### Exercise aim:
Among the records that follow, how many lines include the string "membres"? Only the number is wanted.

### Extracted information:
------------

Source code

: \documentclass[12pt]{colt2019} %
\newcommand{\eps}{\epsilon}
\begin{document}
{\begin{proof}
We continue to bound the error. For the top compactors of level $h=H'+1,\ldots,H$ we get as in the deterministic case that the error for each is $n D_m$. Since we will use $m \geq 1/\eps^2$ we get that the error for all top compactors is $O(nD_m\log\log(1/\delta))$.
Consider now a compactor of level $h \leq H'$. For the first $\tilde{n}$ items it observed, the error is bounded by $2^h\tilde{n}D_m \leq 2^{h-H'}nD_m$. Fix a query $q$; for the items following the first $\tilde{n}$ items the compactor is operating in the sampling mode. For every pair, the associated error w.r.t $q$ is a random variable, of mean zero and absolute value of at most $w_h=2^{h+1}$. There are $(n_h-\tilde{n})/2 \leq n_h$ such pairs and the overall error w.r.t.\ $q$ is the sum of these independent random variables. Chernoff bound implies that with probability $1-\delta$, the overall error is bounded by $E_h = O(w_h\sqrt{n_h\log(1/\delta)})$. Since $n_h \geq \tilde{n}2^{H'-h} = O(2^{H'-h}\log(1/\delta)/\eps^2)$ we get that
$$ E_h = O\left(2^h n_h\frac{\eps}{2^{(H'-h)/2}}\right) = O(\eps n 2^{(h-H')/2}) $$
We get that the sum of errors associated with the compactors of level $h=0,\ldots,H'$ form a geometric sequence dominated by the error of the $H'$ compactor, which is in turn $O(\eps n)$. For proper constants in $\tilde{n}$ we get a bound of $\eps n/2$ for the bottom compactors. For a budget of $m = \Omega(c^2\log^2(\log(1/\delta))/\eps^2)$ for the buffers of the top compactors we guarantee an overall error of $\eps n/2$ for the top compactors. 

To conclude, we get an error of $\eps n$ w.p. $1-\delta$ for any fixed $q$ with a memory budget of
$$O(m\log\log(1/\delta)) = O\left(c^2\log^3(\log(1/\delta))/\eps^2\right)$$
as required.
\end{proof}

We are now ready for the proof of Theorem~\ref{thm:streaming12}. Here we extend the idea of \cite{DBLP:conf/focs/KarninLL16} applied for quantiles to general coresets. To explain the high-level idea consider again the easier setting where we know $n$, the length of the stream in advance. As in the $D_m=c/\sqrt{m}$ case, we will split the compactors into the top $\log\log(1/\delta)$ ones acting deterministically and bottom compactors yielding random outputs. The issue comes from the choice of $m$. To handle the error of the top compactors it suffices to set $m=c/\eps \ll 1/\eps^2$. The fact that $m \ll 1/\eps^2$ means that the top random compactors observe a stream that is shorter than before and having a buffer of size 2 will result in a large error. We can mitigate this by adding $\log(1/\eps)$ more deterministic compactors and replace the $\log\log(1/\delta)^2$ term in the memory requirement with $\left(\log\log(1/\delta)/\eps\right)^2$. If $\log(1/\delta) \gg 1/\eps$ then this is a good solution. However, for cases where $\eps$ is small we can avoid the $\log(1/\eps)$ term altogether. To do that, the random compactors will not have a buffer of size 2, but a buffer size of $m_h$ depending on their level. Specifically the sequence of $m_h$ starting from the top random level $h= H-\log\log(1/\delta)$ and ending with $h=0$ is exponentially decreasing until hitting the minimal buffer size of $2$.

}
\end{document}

------------

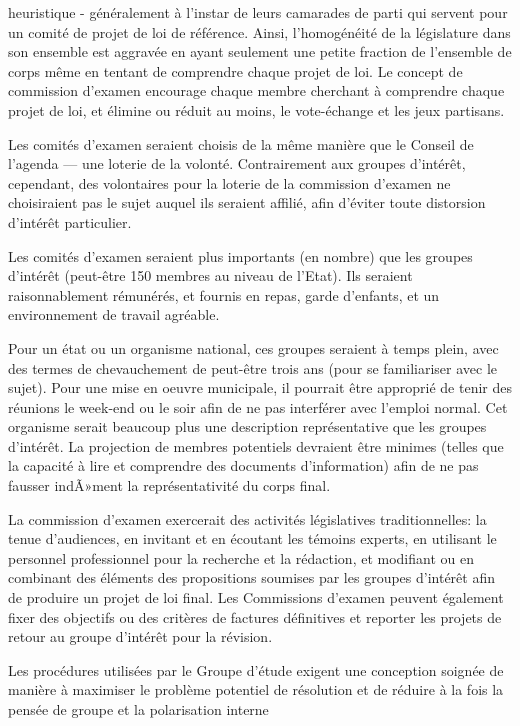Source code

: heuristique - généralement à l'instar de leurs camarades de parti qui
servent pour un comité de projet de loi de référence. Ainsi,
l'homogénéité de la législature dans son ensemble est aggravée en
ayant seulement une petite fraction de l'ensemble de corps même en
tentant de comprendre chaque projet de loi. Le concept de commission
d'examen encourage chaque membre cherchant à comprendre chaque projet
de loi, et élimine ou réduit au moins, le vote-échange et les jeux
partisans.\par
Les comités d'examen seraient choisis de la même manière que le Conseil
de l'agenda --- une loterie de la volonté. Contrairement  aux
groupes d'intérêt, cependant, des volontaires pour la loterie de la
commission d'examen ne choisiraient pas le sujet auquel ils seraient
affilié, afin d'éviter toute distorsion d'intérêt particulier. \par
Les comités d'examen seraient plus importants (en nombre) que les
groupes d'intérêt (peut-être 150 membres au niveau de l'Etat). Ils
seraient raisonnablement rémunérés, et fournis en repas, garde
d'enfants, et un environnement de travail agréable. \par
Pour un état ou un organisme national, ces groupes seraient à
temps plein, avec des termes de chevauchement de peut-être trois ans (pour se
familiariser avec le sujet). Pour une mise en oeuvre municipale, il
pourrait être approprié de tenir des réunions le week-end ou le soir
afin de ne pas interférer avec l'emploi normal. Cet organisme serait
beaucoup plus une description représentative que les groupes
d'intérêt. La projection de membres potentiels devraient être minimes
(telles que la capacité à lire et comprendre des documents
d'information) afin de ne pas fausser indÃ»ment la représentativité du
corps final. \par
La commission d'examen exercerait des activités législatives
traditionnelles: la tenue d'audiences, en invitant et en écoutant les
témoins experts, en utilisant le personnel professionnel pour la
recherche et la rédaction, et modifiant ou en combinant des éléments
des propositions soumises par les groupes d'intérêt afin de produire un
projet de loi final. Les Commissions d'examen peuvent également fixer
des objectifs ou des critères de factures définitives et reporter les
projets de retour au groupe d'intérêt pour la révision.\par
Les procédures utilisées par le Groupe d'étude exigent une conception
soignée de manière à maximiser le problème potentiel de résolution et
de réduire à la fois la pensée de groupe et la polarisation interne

------------

### Written answer:
2